| My anecdote: Around 1993 I had a Commodore Amiga with an A590 external hard drive. A big enclosure that could be connected to the expansion port on the left of an Amiga 500, containing a very precious 20MB hard disk. One day, it stopped working. I tried everything but I couldn’t get it to work. A friend offered to take a look at it so I put it in my backpack and took the train to my friend. When connected to his A500, the drive worked lime a charm. When I drove back home in the train I wondered what would be the matter with my A500 since it apparently made my A590 hard drive fail. However, once I got home and reconnected the drive, it worked. No problem whatsoever. Until two days later. It failed. You know what’s going to happen, right? Took it to my friend, it worked, took it back and it worked for two more days. Turns out that disconnecting it, putting it in my bag, walking it around for a while worked just as well. Turns out that disconnecting it, dropping it from 5cm / 2 inches and reconnecting it, worked just as well. Which was what I did for the next four years or so. Whenever it stopped working, I disconnected it, dropped it and reconnected it. Always loved the look on the face of people who witnessed me starting up my Amiga. |
At Sun we took apart a number of failed drives (which could also be recovered sometimes by giving them a sharp twist) and hunted for the root cause. The answer was that over some time the drive heads became smoother and the surface of the landing zone also became smoother. When the tiny edges of the head had been removed by this process, the surface of the head was pretty much optically smooth (very little variation) and when it landed in a part of the landing zone that was similarly smooth the surfaces would push out the air between them and become stuck just by air pressure and surface friction (stiction). The drive would not spin up until the head had lifted off the surface. The firmware issue was that head lift off was checked for so quickly that the power up of the spindle was aborted before anything happened (this was to prevent damage to the head by dragging it along the platter's landing zone). By jostling the drive you could manually cause the platters to rotate and if you found a spot that wasn't completely smooth (or if you managed to have the heads move out of the landing zone) the surface would be rough enough that the head wasn't being held down and it could lift off again.
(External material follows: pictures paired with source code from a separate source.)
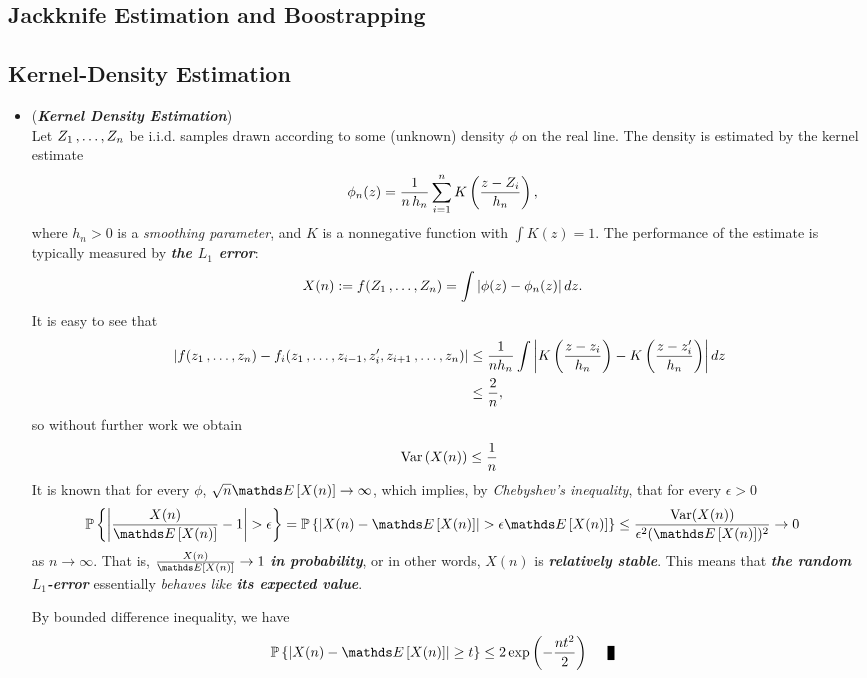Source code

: \documentclass[11pt]{article}
\begin{document}
\subsection{Jackknife Estimation and Boostrapping}
\subsection{Kernel-Density Estimation}
\begin{itemize}
\item \begin{example} (\emph{\textbf{Kernel Density Estimation}})\\
Let $Z_1 \,{,}\ldots{,}\, Z_n$ be i.i.d. samples drawn according to some (unknown) density $\phi$ on the real line. The density is estimated by the kernel estimate
\begin{align*}
\phi_n(z) &=\frac{1}{n\, h_n} \sum_{i=1}^{n}K\left(\frac{z - Z_i}{h_n}\right),
\end{align*} where $h_n > 0$ is a \emph{smoothing parameter}, and $K$ is a nonnegative function with $\int K(z) = 1$. The performance of the estimate is typically measured by \emph{\textbf{the $L_1$ error}}:
\begin{align*}
X(n) &:= f(Z_1 \,{,}\ldots{,}\, Z_n) = \int \left\lvert \phi(z) - \phi_n(z) \right\rvert d z.
\end{align*} It is easy to see that
\begin{align*}
\left\lvert f(z_1 \,{,}\ldots{,}\, z_n) - f_i(z_1 \,{,}\ldots{,}\, z_{i-1}, z_i', z_{i+1} \,{,}\ldots{,}\, z_n) \right\rvert &\le \frac{1}{n h_n}\int \left\lvert K\left(\frac{z - z_i}{h_n}\right) - K\left(\frac{z - z_i'}{h_n}\right) \right\rvert d z\\
&\le \frac{2}{n},
\end{align*} so without further work we obtain
\begin{align*}
\text{Var}\left(X(n)\right) \le \frac{1}{n}
\end{align*}
It is known that for every $\phi$, $\sqrt{n} \E{}{X(n)} \to \infty$, which implies, by \emph{Chebyshev's inequality}, that for every $\epsilon > 0$
\begin{align*}
\bP\set{\abs{\frac{X(n)}{\E{}{X(n)}} - 1} > \epsilon} = \bP\set{\abs{X(n) -\E{}{X(n)}} > \epsilon \E{}{X(n)} } &\le \frac{\text{Var}(X(n))}{\epsilon^2 (\E{}{X(n)})^2}  \to 0
\end{align*} as $n \to \infty$. That is, $\frac{X(n)}{\E{}{X(n)}} \to 1$ \emph{\textbf{in probability}}, or in other words, $X(n)$ is \emph{\textbf{relatively stable}}. This means that \emph{\textbf{the random $L_1$-error}} essentially \emph{behaves like \textbf{its expected value}}.

By bounded difference inequality, we have
\begin{align*}
\bP\set{\abs{X(n) - \E{}{X(n)}} \ge t} &\le 2 \exp\paren{- \frac{n t^2}{2}}  \qed
\end{align*}
\end{example}
\end{itemize}
\end{document}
Seagate gave us a firmware fix which basically waited longer for the heads to lift off allowing the spindle motor to move the platter a bit before giving up. Quantum (the other disk supplier) beefed up the retract solenoid and gave us firmware that would try 'regular' retract and then 'heavy' retract before giving up. For a pretty long time I had a Seagate drive that had been disassembled to the point of exposing the heads and platters so that the effect could be demonstrated to skeptical engineers.